Rather than narrowing, the road widened as it came into St. Albans, and became a boulevard with a broad median strip separating the two lanes (John Saul, The Right Hand of Evil, 36).
Rather than putting the reader in direct contact with the event it describes, this sentence filters the event though layers of reflection (Stanley Fish, How to Write a Sentence, 49).
Rather than indicating the logical progression of thought, connectives such as “thus” and “so” are just place markers; “but” and ‘and” are the words that carry the experience forward, the first signaling a thought going in a new direction, the second saying “and, oh, this has just occurred to me” (Stanley Fish, How to Write a Sentence, 62).

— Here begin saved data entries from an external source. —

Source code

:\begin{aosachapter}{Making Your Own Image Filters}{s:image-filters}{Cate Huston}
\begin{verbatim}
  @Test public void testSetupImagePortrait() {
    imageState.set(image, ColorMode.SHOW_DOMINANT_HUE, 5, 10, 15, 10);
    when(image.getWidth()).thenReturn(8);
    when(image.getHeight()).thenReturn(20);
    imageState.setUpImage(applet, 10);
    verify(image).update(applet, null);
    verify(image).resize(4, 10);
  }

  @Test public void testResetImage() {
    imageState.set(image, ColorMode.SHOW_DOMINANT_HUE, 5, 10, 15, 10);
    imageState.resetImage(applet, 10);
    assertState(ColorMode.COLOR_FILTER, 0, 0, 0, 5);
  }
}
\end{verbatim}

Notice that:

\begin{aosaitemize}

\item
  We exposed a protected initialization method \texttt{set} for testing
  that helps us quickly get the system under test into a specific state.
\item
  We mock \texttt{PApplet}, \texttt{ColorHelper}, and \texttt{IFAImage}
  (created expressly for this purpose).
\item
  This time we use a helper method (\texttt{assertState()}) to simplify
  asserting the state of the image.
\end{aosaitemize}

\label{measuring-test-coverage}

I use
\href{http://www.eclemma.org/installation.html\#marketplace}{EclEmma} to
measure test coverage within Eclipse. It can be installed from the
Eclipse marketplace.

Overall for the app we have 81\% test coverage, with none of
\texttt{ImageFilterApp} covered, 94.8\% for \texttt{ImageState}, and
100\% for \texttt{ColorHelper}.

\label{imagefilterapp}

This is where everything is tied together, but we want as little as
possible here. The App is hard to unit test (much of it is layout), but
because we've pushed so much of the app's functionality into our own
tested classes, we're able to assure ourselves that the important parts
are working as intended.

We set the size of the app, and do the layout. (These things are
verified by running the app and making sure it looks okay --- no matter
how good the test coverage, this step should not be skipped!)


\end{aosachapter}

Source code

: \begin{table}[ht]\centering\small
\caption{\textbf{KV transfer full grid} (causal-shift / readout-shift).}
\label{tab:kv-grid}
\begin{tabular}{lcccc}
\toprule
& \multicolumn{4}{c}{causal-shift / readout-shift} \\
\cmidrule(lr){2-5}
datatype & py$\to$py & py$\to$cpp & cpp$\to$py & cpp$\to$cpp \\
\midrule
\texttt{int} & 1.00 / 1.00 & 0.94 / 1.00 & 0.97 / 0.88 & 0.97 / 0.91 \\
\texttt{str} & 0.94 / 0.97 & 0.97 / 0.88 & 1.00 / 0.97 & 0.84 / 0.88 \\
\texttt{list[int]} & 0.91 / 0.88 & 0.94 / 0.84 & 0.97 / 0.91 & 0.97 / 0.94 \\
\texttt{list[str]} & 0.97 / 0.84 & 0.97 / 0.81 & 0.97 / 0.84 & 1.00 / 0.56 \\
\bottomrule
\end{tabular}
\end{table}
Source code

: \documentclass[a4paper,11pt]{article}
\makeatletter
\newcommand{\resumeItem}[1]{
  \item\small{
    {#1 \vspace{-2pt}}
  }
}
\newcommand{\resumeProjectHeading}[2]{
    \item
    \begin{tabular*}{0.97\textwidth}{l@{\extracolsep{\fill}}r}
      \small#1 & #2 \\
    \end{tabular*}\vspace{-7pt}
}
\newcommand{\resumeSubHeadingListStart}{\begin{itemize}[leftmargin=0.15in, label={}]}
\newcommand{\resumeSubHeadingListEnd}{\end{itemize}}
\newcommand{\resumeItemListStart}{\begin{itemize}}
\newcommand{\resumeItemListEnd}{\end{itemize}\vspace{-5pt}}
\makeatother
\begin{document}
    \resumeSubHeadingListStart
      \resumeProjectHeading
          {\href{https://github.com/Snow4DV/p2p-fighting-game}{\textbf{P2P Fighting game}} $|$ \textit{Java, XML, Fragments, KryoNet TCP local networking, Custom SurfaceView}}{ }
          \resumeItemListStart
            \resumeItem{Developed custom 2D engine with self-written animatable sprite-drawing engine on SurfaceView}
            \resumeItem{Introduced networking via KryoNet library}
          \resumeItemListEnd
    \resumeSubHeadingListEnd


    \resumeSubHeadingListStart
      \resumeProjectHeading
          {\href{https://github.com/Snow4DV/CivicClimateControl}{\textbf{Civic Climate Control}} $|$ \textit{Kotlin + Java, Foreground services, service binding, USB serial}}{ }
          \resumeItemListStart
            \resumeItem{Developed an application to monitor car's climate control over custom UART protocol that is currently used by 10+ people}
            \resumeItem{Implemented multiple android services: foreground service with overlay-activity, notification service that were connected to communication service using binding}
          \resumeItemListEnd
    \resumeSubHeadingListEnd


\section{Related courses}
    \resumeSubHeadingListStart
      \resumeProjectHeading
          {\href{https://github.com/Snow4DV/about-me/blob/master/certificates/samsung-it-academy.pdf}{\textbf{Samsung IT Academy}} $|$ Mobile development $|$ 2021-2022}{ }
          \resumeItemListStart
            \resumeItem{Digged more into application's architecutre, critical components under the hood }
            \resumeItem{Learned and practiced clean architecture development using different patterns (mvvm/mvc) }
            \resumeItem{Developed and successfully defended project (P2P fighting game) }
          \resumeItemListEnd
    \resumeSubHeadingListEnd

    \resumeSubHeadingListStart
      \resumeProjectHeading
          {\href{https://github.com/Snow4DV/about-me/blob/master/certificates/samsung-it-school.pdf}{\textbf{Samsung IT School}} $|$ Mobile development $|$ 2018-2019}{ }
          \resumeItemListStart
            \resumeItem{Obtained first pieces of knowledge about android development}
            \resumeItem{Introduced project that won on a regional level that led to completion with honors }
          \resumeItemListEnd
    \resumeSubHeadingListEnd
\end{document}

Instead of voicing even one of them [questions]; she slowly turned around and looked back at the immense derelict of a house that had sat abandoned for the last forty years (John Saul, The Right Hand of Evil 55).
Never ask your friend for anything that is not right, and never do anything for them yourself unless it is right (Cicero, On the Good Life 200).

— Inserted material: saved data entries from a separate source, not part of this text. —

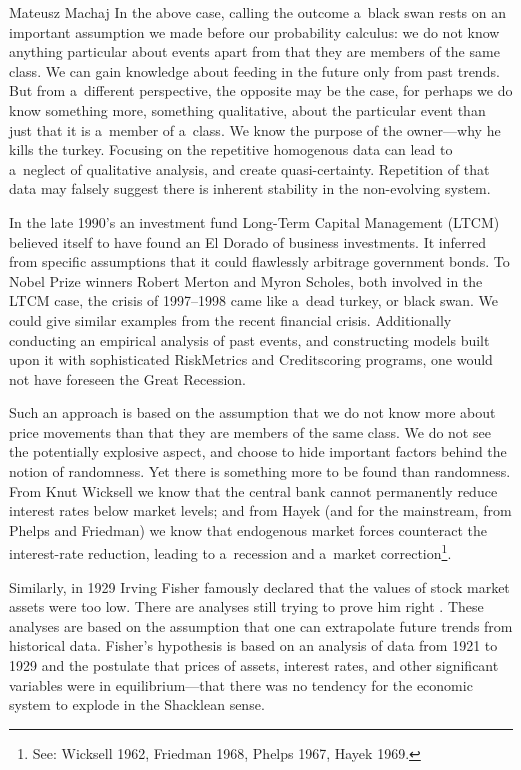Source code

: \begin{artengenv}{Mateusz Machaj}
In the above case, calling the outcome a~black swan rests on an important assumption we made before our probability calculus: we do not know anything particular about events apart from that they are members of the same class. We can gain knowledge about feeding in the future only from past trends. But from a~different perspective, the opposite may be the case, for perhaps we do know something more, something qualitative, about the particular event than just that it is a~member of a~class. We know the purpose of the owner---why he kills the turkey. Focusing on the repetitive homogenous data can lead to a~neglect of qualitative analysis, and create quasi-certainty. Repetition of that data may falsely suggest there is inherent stability in the non-evolving system.



In the late 1990's an investment fund Long-Term Capital Management (LTCM) believed itself to have found an El Dorado of business investments. It inferred from specific assumptions that it could flawlessly arbitrage government bonds. To Nobel Prize winners Robert Merton and Myron Scholes, both involved in the LTCM case, the crisis of 1997–1998 came like a~dead turkey, or black swan. We could give similar examples from the recent financial crisis. Additionally conducting an empirical analysis of past events, and constructing models built upon it with sophisticated RiskMetrics and Creditscoring programs, one would not have foreseen the Great Recession.



Such an approach is based on the assumption that we do not know more about price movements than that they are members of the same class. We do not see the potentially explosive aspect, and choose to hide important factors behind the notion of randomness. Yet there is something more to be found than randomness. From Knut Wicksell we know that the central bank cannot permanently reduce interest rates below market levels; and from Hayek (and for the mainstream, from Phelps and Friedman) we know that endogenous market forces counteract the interest-rate reduction, leading to a~recession and a~market correction\footnote{See: Wicksell 1962, Friedman 1968, Phelps 1967, Hayek 1969.}.



Similarly, in 1929 Irving Fisher famously declared that the values of stock market assets were too low. There are analyses still trying to prove him right 
\parencite[see, for example,][]{mcgrattan_1929_2003}. %
 These analyses are based on the assumption that one can extrapolate future trends from historical data. Fisher's hypothesis is based on an analysis of data from 1921 to 1929 and the postulate that prices of assets, interest rates, and other significant variables were in equilibrium---that there was no tendency for the economic system to explode in the Shacklean sense.




\end{artengenv}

Never before had the moral life been shown as she shows it to be, never before had it been conceived to be so complex and difficult and exhausting (Trilling, The Moral Obligation to be Intelligent 308).
Never was pessimism so gaily argued; never was man made to laugh so nearly while learning that this is a world of woe. And seldom has a story been told with such simple and hidden art; it is pure narrative and dialogue; no descriptions pad it out; and the action is riotously rapid (Will Durant, The Story of Philosophy 173).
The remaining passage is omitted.